Drug Abuse in the Global Village



Extent of Drug Abuse: No information as to the extent of drug abuse among the general population is reported. However, it has been reported that 25% of the total prison population are drug abusers (CMO 1991).
Abuser Characteristics: Most drug abusers are unemployed with medium to low levels of education (CMO 1990). According to 1989 data most drug dependent abusers are unemployed with a small proportion of abusers among workers (CMO 1989).
Among the working sector, taxi and lorry drivers are considered to be at risk (CMO 1991).
Regional Variations: Abuse is reported more prevalent in towns than in villages (CMO 1990).
Trends: No information reported by 31st December 1993.
Mode of intake: Approximately 1 to 2 per cent of the drug dependent abusers are intravenous drug abers. When treated, they are reported rapidly converted to oral maintenance (CMO 1991).


One case of hepatitis non A non B type was reported in 1992, in a heroin addict. Among solvent abusers, incidence of ataxia, abnormal involuntary movements and cerebellar damage was reported. A total of six drug related deaths were reported in 1992 (2 heroin abusers and 1 abuser of other opiate-type drugs, 1 benzodiazepine, and 2 unknown) (CMO 1991).


National Strategy: There is coordination at the local level between the Ministry of Health and the Police Force of the Sultanate of Oman. There is also regional coordination in drug control between the states of the Gulf States Cooperation Council (CMO 1990).


Treaty adherence: Oman is party to the 1961 Convention on Narcotic Drugs, as amended by the 1972 Protocol, and the 1988 Convention Against Illicit Traffic in Drugs and Psychotropic Substances.


Primary Prevention: Basic and further training in drug education is included in the education programmes of doctors, nurses and law enforcement personnel (CMO 1991).
Prevention programmes are organized by law enforcement agencies, and are aimed at those who are considered at risks.
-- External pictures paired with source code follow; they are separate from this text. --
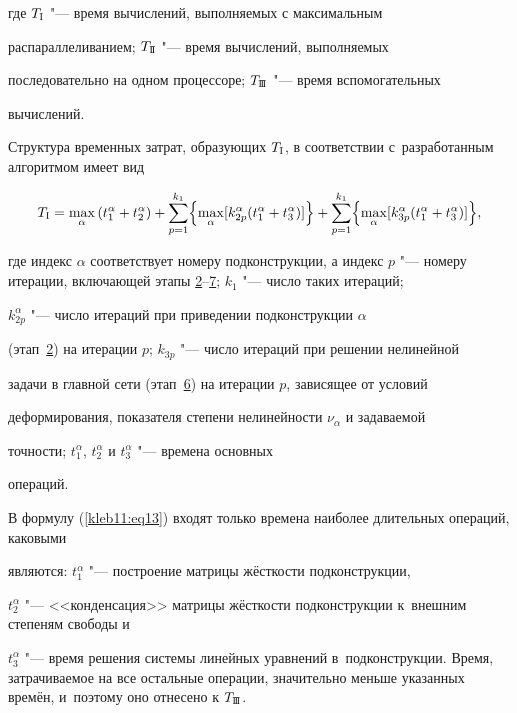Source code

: где $T_\text{\sc I}$ "--- время вычислений, выполняемых с максимальным

распараллеливанием; $T_\text{\sc I\!I}$ "--- время вычислений, выполняемых

последовательно на одном процессоре; $T_\text{\sc I\!I\!I}$ "--- время вспомогательных

вычислений.



Структура временных затрат, образующих $T_\text{\sc I}$, в соответствии с~разработанным алгоритмом имеет вид

\begin{equation}

\label{kleb11:eq16} T_\text{\sc I}=\max _\alpha \left( t_1^\alpha + t_2^\alpha \right) + \sum \limits_{p=1}^{k_1}

\Bigl\{ \max_\alpha [k_{2p}^\alpha ( t_1^\alpha + t_3^\alpha ) ] \Bigr\} +

\sum\limits_{p=1}^{k_1} \Bigl\{ \max_\alpha [ k_{3p}^\alpha ( t_1^\alpha + t_3^\alpha  ) ] \Bigr\},

\end{equation}

где индекс $\alpha $ соответствует номеру подконструкции, а индекс $p$ "--- номеру итерации, включающей этапы \hyperlink{et:2}{2}--\hyperlink{et:7}{7}; $k_1$ "--- число таких итераций;

$k_{2p}^\alpha $ "--- число итераций при приведении подконструкции $\alpha $

(этап~\hyperlink{et:2}{2}) на итерации $p$; $k_{3p} $ "--- число итераций при решении нелинейной

задачи в главной сети (этап~\hyperlink{et:6}{6}) на итерации $p$, зависящее от условий

деформирования, показателя степени нелинейности $\nu_\alpha$ и задаваемой

точности; $t_1^\alpha $, $t_2^\alpha $ и $t_3^\alpha $ "--- времена основных

операций.



В формулу (\ref{kleb11:eq13}) входят только времена наиболее длительных операций, каковыми

являются: $t_1^\alpha $ "--- построение матрицы жёсткости подконструкции,

$t_2^\alpha$ "--- <<конденсация>> матрицы жёсткости подконструкции к~внешним степеням свободы  и 

$t_3^\alpha$ "--- время решения системы линейных уравнений в~подконструкции. Время, затрачиваемое на все остальные операции, значительно меньше указанных времён, и~поэтому оно отнесено к $T_\text{\sc I\!I\!I}$.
Newspaper and magazine articles were published in the 1980's and 1990's promoting drug prevention messages for the public in general, and a television serial was aired in 1991 (CMO 1991). However, since the problem is reported limited, exposure in the media is not favoured for fear of causing negative reactions (CMO 1990).
Treatment and Rehabilitation: Treatment and rehabilitation policies include methadone replacement therapy for established opiate addicts, conversion from injectable to non injectable/oral drugs, detoxification, motivation to stop abuse, social support, psychotherapy, family therapy and educational and rehabilitation programmes (CMO 1991).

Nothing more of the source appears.